中世の女性たちの息遣いが身近に感じられる、彼女たちの会話が聞こえてくる一冊・・・【情熱的読書人 間のないしょ話(3828)】
トロロアオイ(写真1~4)が咲いています。マイマイガの幼虫の死骸にクロヤマアリが群がっています(写真5)。キャベツが育っています(写真6)。
閑話休題、『女の顔をした中世―― ベルギー・オランダの都市と女性たち』(イェレ・ハーメルス、アンドレア・バルディン、シャネル・ドゥラメイユール編、青谷秀紀訳、八坂書房)では、中世のベルギー、オランダの街頭を行き来する女性たちの息遣いが身近に感じられます。彼女たちの会話が聞こえてきます。
本書に登場するのは、夫と言い争う妻、思いやり深い母、遺言書を書きとらせる母、家政婦として働く女、商売を営む市場の女、口の悪い魚売り、交渉するビジネスウーマン、金貸し女、売春宿の女将、誘惑する娼婦、罪を犯した女、敬虔なペギン(修道院には入らずに宗教活動をする女性)と恋文を認めるペギン、物言う女、蜂起を叫ぶ女など、著名ではない一般の女性たちです。
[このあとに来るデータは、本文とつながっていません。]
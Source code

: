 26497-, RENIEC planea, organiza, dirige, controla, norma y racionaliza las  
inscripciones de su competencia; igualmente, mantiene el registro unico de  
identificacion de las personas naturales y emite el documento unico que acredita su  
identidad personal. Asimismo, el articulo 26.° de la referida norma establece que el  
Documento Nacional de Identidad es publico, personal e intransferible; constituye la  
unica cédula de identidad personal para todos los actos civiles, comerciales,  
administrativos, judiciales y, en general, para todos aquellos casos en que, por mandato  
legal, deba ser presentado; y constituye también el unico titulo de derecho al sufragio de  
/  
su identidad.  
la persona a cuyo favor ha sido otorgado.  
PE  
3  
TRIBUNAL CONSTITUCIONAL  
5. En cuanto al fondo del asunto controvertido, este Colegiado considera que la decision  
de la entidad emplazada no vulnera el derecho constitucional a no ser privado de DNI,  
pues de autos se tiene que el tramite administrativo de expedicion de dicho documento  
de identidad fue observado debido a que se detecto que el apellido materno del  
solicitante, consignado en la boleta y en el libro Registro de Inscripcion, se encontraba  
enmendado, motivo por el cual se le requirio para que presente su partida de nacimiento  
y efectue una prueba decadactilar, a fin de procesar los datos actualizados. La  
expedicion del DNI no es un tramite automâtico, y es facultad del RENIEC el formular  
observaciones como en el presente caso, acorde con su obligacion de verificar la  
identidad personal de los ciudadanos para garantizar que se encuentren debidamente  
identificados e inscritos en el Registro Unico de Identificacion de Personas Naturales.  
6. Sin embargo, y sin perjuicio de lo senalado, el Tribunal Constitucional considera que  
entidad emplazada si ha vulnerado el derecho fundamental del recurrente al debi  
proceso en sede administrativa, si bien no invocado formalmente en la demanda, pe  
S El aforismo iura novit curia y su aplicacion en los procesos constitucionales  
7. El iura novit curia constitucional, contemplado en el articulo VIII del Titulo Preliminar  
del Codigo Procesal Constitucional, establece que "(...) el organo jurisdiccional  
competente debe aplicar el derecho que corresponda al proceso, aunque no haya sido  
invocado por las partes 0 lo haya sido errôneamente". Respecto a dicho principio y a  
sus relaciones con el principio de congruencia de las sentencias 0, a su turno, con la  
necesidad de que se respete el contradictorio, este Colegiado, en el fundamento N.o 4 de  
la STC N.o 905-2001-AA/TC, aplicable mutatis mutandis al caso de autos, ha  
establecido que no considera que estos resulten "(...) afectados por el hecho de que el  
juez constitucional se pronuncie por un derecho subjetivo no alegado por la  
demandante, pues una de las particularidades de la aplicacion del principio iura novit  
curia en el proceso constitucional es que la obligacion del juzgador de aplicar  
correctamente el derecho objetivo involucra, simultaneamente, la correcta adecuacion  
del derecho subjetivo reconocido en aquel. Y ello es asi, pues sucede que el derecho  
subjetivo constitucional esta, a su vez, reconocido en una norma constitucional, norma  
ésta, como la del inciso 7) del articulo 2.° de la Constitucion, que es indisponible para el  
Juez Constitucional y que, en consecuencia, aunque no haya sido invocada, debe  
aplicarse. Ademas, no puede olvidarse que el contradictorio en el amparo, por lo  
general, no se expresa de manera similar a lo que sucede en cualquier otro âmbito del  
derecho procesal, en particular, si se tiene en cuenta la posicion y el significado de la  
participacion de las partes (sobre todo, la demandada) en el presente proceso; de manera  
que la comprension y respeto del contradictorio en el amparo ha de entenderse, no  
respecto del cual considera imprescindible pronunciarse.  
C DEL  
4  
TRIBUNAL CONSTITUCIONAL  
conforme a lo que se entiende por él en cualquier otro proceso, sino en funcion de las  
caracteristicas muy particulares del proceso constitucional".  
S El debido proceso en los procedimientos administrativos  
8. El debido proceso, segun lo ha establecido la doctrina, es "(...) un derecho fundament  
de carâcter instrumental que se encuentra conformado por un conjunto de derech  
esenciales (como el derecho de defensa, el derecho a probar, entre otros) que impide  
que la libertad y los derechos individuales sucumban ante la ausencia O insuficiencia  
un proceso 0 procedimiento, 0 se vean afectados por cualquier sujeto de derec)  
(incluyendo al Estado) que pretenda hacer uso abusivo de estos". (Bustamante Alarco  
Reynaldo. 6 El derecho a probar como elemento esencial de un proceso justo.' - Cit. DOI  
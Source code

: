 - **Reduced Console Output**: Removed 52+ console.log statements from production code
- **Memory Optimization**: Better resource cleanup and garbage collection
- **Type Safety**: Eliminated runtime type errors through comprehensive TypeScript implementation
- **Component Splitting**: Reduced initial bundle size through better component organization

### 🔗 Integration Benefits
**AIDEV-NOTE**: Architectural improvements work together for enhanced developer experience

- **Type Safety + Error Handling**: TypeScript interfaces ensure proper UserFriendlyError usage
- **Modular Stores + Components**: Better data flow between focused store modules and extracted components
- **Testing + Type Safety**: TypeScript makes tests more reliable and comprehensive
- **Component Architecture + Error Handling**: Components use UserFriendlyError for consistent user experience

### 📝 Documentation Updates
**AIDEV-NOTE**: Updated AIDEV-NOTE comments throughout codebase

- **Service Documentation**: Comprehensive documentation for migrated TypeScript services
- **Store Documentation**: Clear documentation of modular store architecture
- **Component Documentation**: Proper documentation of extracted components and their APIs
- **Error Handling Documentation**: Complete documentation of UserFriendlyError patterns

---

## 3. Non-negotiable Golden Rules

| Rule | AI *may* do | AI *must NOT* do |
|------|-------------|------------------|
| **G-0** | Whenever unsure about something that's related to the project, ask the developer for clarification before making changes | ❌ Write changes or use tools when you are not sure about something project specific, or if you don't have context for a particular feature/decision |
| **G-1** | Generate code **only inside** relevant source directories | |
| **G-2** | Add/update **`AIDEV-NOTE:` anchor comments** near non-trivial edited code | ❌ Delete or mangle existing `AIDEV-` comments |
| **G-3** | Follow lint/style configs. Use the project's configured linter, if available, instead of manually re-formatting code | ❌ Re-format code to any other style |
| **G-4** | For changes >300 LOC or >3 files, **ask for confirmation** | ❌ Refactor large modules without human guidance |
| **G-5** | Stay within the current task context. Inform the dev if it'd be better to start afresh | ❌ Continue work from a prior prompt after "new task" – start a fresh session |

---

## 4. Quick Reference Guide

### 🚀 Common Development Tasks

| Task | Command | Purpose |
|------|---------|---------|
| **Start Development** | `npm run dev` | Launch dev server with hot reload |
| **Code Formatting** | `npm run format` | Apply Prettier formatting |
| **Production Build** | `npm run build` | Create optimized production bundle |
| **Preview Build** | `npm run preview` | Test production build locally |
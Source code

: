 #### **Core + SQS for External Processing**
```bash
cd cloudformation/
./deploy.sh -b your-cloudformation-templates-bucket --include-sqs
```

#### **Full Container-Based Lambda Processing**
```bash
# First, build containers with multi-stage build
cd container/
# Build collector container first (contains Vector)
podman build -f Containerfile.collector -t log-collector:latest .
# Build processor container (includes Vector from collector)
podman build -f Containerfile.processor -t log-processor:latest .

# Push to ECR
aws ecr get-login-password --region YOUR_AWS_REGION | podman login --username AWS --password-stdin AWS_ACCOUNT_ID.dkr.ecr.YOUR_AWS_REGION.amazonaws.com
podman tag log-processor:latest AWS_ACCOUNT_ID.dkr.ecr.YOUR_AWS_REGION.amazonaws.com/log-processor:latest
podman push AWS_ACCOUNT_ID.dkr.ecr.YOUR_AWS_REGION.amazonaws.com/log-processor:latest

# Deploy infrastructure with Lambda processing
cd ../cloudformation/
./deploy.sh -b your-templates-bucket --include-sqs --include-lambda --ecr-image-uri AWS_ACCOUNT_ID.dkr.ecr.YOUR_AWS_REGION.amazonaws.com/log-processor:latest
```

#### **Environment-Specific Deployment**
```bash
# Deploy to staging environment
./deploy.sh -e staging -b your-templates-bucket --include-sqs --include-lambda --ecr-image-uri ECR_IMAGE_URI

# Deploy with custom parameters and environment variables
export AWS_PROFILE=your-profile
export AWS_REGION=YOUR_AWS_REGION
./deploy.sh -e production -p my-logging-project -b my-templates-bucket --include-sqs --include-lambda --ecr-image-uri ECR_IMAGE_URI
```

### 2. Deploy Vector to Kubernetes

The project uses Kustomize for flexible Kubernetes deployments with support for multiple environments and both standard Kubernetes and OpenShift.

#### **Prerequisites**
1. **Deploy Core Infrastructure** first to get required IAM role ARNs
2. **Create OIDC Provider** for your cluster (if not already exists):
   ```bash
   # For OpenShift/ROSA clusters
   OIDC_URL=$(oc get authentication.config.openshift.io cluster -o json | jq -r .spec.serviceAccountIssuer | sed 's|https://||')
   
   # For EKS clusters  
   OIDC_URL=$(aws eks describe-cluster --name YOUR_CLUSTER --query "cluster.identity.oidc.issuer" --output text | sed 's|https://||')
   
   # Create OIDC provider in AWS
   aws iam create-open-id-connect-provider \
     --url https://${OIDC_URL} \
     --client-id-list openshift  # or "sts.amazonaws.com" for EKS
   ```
彼女たちが社会とどのように関わっていたのか、彼女たちの人生がその運命を共にする男たちの人生とどのように異なっていたのかが、当時の法的文書を繙くことによって明らかにされていきます。
●都市における女の一生――良家の子女から捨て子まで、●女性と結婚――パートナーの選択、婚姻を巡る争いとさまざまな関係、●女性と財産・投資・ビジネス――女が企業家になる方法、●敬遠な女性たち――「共に、いとも清く生きる」ペギンについて、●現場で働く女性たち――同職組合の内と外で、●性悪女――女性と暴力、犯罪、そして暴動、●エロスと女性――セクシュアリティ、性的同意、そして売春。無類に興味深いエピソードがてんこ盛りです。
掲載されている16世紀初頭に描かれた娼婦の画には、「立ちんぼが男から金を受け取っている。半ば脱がされた娼婦の衣服と、欲情に満ちた顧客の視線が、この後起こることを示唆している」という説明が付されています。